🤖 AI Summary
This work addresses the limitations of existing deepfake face detection methods, which often suffer from poor interpretability, hallucination, and insufficient capture of fine-grained details. To overcome these challenges, the authors propose a human-like reasoning framework that leverages a novel chain-of-thought dataset, CoT-Face, tailored for vision-language models to generate interpretable reasoning paths. Additionally, they introduce a forgery latent space distribution modeling module to capture high-frequency forgery cues. A self-evolving reasoning mechanism is further designed, integrating reinforcement learning to iteratively refine textual explanations in two stages, thereby enhancing explanation fidelity and mitigating hallucination. Experimental results demonstrate that the proposed approach outperforms state-of-the-art methods in detection accuracy, forgery localization precision, and cross-dataset generalization.
📝 Abstract
With the rapid advancement of AIGC technology, developing identification methods to address the security challenges posed by deepfakes has become urgent. Face forgery identification techniques can be categorized into two types: traditional classification methods and explainable VLM approaches. The former provides classification results but lacks explanatory ability, while the latter, although capable of providing coarse-grained explanations, often suffers from hallucinations and insufficient detail. To overcome these limitations, we propose EvolveReason, which mimics the reasoning and observational processes of human auditors when identifying face forgeries. By constructing a chain-of-thought dataset, CoT-Face, tailored for advanced VLMs, our approach guides the model to think in a human-like way, prompting it to output reasoning processes and judgment results. This provides practitioners with reliable analysis and helps alleviate hallucination. Additionally, our framework incorporates a forgery latent-space distribution capture module, enabling EvolveReason to identify high-frequency forgery cues difficult to extract from the original images.

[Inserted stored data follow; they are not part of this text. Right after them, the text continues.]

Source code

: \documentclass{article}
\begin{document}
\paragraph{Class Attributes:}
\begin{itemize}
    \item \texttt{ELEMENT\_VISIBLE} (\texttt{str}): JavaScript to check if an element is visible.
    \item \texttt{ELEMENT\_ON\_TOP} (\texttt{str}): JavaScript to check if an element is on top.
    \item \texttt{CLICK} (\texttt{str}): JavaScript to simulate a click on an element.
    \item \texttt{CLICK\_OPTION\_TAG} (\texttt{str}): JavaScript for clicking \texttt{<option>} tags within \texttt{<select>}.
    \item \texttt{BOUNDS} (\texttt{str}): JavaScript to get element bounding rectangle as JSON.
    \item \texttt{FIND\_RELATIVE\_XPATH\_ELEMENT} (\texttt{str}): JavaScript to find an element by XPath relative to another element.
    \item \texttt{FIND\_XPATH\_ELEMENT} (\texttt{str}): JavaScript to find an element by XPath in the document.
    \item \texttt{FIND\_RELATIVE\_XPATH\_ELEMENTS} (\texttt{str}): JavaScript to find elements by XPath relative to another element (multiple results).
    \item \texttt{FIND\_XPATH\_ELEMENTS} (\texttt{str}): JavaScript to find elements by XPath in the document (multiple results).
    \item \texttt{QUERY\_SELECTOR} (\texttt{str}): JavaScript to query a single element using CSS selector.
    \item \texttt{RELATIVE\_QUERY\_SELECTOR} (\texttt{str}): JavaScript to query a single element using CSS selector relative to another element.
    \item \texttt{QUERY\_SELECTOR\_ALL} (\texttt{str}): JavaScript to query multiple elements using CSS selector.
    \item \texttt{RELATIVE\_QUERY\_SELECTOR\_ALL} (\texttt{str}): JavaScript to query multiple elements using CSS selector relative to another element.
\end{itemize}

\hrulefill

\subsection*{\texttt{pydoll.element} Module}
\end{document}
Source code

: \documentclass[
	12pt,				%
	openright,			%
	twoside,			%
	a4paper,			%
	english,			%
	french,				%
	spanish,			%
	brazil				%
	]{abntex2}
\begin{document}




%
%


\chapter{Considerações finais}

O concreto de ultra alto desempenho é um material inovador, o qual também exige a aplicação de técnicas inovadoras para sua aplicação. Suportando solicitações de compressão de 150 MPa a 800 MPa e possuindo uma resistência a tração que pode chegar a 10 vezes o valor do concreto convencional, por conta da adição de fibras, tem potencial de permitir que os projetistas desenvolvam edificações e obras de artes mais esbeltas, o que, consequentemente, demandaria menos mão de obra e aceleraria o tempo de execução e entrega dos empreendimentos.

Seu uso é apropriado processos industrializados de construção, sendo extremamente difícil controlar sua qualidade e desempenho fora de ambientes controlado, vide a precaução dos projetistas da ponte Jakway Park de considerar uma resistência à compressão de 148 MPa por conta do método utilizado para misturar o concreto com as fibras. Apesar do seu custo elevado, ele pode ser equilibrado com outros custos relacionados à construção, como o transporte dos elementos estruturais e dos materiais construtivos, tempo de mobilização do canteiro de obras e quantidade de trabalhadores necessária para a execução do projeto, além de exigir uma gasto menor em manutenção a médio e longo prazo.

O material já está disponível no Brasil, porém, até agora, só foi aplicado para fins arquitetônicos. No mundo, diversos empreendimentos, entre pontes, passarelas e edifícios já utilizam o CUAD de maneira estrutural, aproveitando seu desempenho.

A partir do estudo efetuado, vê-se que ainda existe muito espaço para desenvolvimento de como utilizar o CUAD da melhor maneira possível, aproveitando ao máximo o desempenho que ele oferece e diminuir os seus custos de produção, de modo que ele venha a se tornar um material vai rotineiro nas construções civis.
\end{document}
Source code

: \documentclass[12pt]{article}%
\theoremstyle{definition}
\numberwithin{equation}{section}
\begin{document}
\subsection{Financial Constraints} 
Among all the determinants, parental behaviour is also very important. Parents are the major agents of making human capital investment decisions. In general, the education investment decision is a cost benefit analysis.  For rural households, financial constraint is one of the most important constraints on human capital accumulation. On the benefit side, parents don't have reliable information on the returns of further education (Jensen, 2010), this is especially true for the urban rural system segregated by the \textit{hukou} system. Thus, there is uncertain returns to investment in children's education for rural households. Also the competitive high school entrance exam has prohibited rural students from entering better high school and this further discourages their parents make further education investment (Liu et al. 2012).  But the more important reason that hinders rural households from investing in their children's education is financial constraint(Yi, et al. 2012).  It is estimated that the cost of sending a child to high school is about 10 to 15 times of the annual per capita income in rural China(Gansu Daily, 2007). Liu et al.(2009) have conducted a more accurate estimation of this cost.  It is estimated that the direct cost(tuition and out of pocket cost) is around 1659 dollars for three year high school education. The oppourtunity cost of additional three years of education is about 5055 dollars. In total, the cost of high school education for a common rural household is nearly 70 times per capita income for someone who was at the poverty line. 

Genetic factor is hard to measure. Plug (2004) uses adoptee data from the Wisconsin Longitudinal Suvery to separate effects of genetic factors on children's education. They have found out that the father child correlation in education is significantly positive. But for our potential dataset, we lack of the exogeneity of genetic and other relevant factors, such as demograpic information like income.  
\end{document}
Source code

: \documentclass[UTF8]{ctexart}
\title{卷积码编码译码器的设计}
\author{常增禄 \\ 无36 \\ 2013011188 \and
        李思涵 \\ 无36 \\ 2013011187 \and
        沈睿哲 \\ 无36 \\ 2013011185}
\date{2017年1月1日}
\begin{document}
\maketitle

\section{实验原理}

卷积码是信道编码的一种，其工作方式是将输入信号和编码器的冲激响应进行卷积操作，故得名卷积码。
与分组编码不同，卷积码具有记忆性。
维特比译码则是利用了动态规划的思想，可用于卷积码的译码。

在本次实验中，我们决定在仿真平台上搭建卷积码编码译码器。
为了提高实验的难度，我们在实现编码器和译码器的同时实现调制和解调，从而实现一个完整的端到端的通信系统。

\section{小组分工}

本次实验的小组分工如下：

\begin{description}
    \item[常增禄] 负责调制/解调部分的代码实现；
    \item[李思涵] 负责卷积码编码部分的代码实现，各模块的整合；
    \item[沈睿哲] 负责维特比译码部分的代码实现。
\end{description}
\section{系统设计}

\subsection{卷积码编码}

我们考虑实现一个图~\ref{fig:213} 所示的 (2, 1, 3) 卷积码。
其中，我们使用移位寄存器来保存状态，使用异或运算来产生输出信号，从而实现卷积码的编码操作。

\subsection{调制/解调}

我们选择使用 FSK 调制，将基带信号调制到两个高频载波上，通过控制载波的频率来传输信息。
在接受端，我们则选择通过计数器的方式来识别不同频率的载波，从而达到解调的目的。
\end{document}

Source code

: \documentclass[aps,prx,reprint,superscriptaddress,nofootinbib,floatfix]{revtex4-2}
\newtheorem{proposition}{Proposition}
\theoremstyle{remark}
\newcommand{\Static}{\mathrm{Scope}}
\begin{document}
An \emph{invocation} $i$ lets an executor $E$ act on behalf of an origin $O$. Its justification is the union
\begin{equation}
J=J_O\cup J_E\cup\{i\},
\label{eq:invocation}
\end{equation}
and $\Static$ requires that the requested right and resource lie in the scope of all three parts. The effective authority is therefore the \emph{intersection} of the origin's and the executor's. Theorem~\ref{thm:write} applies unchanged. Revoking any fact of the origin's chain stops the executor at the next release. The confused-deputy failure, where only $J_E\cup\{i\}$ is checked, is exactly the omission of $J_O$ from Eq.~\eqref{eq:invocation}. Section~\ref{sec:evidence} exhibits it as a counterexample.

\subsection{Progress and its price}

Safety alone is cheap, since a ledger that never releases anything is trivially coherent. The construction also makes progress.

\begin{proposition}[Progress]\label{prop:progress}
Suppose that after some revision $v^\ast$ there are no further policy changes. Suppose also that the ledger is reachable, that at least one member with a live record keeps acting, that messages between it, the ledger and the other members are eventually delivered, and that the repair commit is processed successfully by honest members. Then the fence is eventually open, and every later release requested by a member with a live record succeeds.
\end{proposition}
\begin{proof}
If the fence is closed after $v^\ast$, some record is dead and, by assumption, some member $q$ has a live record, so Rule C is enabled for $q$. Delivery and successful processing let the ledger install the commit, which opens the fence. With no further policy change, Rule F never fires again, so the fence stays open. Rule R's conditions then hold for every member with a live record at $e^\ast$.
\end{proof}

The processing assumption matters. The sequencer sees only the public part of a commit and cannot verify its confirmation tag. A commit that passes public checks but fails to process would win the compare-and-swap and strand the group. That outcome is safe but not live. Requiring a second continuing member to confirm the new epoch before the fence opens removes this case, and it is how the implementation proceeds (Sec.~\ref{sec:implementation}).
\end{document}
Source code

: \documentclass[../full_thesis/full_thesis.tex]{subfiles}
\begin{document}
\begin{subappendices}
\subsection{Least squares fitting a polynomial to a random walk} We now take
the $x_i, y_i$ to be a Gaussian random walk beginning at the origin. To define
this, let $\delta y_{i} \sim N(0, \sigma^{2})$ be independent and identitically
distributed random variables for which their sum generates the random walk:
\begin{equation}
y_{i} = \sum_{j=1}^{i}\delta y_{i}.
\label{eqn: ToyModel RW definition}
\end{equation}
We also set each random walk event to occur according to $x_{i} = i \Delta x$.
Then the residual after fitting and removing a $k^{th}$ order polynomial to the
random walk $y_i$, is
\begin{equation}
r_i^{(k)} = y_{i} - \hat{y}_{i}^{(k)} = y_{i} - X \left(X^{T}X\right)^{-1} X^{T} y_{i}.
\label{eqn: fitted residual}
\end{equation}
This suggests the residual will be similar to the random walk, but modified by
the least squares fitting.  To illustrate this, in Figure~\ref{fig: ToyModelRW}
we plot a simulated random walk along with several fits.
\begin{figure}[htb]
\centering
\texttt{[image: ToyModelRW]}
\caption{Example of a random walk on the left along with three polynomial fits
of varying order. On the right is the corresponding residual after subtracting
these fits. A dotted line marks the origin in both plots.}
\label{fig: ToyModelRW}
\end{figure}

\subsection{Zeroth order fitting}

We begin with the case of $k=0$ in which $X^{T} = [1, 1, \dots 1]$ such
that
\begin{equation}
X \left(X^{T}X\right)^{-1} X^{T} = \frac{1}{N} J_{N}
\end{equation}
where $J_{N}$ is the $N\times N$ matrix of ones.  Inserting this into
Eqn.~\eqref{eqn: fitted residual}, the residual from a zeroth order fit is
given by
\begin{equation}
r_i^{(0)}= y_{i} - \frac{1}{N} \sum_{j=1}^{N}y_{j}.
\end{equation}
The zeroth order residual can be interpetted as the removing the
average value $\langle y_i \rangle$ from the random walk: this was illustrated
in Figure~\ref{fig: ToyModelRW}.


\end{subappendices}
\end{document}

To further enhance the reliability of textual explanations, we introduce a self-evolution exploration strategy, leveraging reinforcement learning to allow the model to iteratively explore and optimize its textual descriptions in a two-stage process. Experimental results show that EvolveReason not only outperforms the current state-of-the-art methods in identification performance but also accurately identifies forgery details and demonstrates generalization capabilities.